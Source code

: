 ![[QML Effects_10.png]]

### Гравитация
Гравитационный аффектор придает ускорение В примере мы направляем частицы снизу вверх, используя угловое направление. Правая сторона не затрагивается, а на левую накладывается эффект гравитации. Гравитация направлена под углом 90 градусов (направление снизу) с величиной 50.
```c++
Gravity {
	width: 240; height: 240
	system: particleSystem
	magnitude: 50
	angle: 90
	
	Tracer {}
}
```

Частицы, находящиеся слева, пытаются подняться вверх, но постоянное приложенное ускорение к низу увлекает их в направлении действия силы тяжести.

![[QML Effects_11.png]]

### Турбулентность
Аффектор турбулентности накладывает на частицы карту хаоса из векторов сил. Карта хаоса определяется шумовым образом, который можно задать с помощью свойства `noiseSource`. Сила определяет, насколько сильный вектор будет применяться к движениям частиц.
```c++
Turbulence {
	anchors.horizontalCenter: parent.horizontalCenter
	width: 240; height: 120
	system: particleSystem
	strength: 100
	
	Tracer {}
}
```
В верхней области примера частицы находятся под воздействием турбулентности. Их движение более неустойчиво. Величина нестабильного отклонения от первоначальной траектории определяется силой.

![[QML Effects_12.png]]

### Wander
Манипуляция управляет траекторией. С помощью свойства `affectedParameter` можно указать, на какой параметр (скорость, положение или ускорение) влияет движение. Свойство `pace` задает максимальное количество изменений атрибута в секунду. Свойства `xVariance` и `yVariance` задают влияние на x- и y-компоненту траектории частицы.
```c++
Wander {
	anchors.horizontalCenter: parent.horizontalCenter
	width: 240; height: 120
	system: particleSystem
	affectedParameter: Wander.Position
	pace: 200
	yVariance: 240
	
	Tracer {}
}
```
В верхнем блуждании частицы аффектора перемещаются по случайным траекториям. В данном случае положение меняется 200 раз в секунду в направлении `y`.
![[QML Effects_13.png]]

■ ■ ■

→ PROBLEM DESCRIPTION
The answer is every line in the data where the word "турбулентности" appears.

→ ANSWER TO THE PROBLEM
Аффектор турбулентности накладывает на частицы карту хаоса из векторов сил. Карта хаоса определяется шумовым образом, который можно задать с помощью свойства `noiseSource`. Сила определяет, насколько сильный вектор будет применяться к движениям частиц.
В верхней области примера частицы находятся под воздействием турбулентности. Их движение более неустойчиво. Величина нестабильного отклонения от первоначальной траектории определяется силой.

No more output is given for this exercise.